Our Partners

SMA Europe partners with several organisations.



TREAT-NMD is a network for the neuromuscular field that provides an infrastructure to ensure that the most promising new therapies reach patients as quickly as possible. Since its launch in January 2007, the network’s focus has been on the development of tools that industry, clinicians and scientists need to bring novel therapeutic approaches through preclinical development and into the clinic, as well as on establishing best-practice care for neuromuscular patients worldwide.


EURORDIS is a non-governmental patient-driven alliance of patient organisations representing 687 rare disease patient organisations in 63 countries. They are the voice of 30 million people affected by rare diseases throughout Europe.

European Medicines Agency (EMA)

The European Medicines Agency (EMA) is a decentralised agency of the European Union, located in London. The Agency is responsible for the scientific evaluation of medicines developed by pharmaceutical companies for use in the European Union. It began operating in 1995.

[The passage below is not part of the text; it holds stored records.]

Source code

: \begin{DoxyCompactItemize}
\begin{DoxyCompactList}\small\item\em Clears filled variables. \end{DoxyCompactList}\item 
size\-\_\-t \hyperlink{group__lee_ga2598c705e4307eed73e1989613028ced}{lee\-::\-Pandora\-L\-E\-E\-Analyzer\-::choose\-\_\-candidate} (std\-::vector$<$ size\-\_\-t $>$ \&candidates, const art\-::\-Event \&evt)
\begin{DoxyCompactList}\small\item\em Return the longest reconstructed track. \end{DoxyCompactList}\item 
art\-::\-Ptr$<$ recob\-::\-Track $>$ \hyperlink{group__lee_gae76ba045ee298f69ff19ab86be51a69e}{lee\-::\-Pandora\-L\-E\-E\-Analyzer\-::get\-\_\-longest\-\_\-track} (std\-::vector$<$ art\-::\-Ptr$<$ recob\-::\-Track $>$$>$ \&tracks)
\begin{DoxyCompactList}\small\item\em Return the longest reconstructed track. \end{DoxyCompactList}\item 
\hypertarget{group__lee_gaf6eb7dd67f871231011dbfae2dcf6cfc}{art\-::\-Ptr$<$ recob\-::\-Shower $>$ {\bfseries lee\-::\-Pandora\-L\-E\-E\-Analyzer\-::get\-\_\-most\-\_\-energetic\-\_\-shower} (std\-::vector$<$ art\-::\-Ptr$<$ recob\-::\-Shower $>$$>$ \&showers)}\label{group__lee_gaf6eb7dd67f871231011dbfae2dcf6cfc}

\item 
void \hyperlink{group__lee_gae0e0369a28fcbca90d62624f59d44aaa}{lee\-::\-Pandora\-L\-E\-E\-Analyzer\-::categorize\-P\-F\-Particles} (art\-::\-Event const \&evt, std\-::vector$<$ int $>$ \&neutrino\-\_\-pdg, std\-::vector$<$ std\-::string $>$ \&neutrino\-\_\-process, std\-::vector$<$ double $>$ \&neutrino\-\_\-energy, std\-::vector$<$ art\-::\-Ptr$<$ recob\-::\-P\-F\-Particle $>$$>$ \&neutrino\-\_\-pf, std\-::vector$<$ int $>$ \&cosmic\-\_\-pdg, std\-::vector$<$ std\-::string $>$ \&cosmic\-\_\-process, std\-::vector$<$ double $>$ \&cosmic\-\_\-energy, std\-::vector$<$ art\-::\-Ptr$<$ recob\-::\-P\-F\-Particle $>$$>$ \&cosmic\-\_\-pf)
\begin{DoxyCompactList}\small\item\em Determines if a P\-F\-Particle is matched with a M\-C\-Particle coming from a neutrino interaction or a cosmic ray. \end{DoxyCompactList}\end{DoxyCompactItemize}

EMA’s main responsibility is the protection and promotion of public and animal health, through the evaluation and supervision of medicines for human and veterinary use.

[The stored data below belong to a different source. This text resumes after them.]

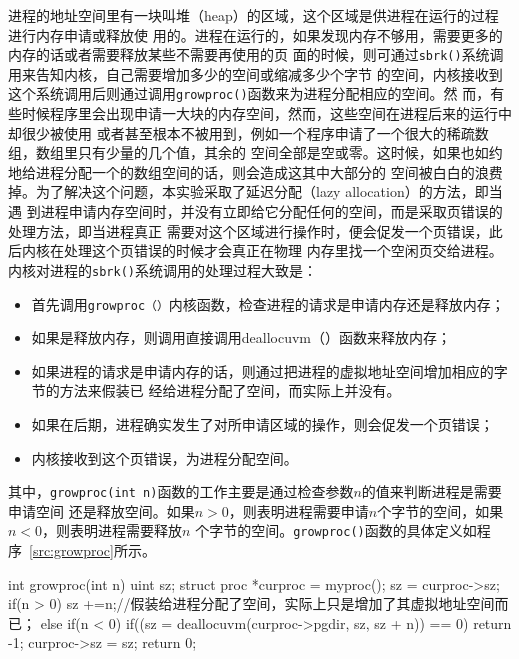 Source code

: \documentclass{swfcthesismscctex}
\begin{document}
进程的地址空间里有一块叫堆（heap）的区域，这个区域是供进程在运行的过程进行内存申请或释放使
用的。进程在运行的，如果发现内存不够用，需要更多的内存的话或者需要释放某些不需要再使用的页
面的时候，则可通过\texttt{sbrk()}系统调用来告知内核，自己需要增加多少的空间或缩减多少个字节
的空间，内核接收到这个系统调用后则通过调用\texttt{growproc()}函数来为进程分配相应的空间。然
而，有些时候程序里会出现申请一大块的内存空间，然而，这些空间在进程后来的运行中却很少被使用
或者甚至根本不被用到，例如一个程序申请了一个很大的稀疏数组，数组里只有少量的几个值，其余的
空间全部是空或零。这时候，如果也如约地给进程分配一个的数组空间的话，则会造成这其中大部分的
空间被白白的浪费掉。为了解决这个问题，本实验采取了延迟分配（lazy allocation）的方法，即当遇
到进程申请内存空间时，并没有立即给它分配任何的空间，而是采取页错误的处理方法，即当进程真正
需要对这个区域进行操作时，便会促发一个页错误，此后内核在处理这个页错误的时候才会真正在物理
内存里找一个空闲页交给进程。内核对进程的\texttt{sbrk()}系统调用的处理过程大致是：
\begin{itemize}
\item 首先调用\texttt{growproc（）}内核函数，检查进程的请求是申请内存还是释放内存；
\item 如果是释放内存，则调用直接调用deallocuvm（）函数来释放内存；
\item 如果进程的请求是申请内存的话，则通过把进程的虚拟地址空间增加相应的字节的方法来假装已
  经给进程分配了空间，而实际上并没有。
\item 如果在后期，进程确实发生了对所申请区域的操作，则会促发一个页错误；
\item 内核接收到这个页错误，为进程分配空间。
\end{itemize}
其中，\texttt{growproc(int n)}函数的工作主要是通过检查参数$n$的值来判断进程是需要申请空间
还是释放空间。如果$n>0$，则表明进程需要申请$n$个字节的空间，如果$n<0$，则表明进程需要释放$n$
个字节的空间。\texttt{growproc()}函数的具体定义如程序~\ref{src:growproc}所示。

\begin{listing}
  \begin{codeblock}
\begin{ccode}
int growproc(int n)
{
  uint sz;
  struct proc *curproc = myproc();
  sz = curproc->sz;
  if(n > 0){ 
    sz +=n;//假装给进程分配了空间，实际上只是增加了其虚拟地址空间而已；
   } else if(n < 0){
    if((sz = deallocuvm(curproc->pgdir, sz, sz + n)) == 0)
      return -1;
  }
  curproc->sz = sz;
  return 0;
}
\end{ccode}
  \end{codeblock}
  \label{src:growproc}
\end{listing}
\end{document}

The European Neuromuscular Centre (ENMC) was founded in 1992 by a group of European patient associations that dedicated itself to bring leading researchers and clinicians from all over the world together. The ENMC is unique within the scientific world to achieve this by financing and organising workshops. Topics of the workshops vary from outcome measures, clinical trial readiness and preclinical studies, to diagnosis and care for all neuromuscular diseases (e.g. spinal muscular atrophy, Duchenne muscular dystrophy, limb girdle dystrophies and congenital muscular dystrophies).


EURO-NMD is a European Reference Network for the thematic grouping of rare neuromuscular diseases (NMDs). It unites 61 of Europe’s leading NMD clinical and research centres in 14 Member States and includes highly active patient organisations.

More than 100,000 NMD patients are seen annually by the ERN. The network addresses harmonising and implementing standards for clinical and diagnostic best practice, improving equity of care provision across Member States, decreasing time to diagnosis, increasing cost efficiency through better care pathways, access to specialist training and education, application of eHealth services, development and application of care guidelines, facilitating translational and clinical research, harmonising data and samples for research reuse, and sharing of high-quality data.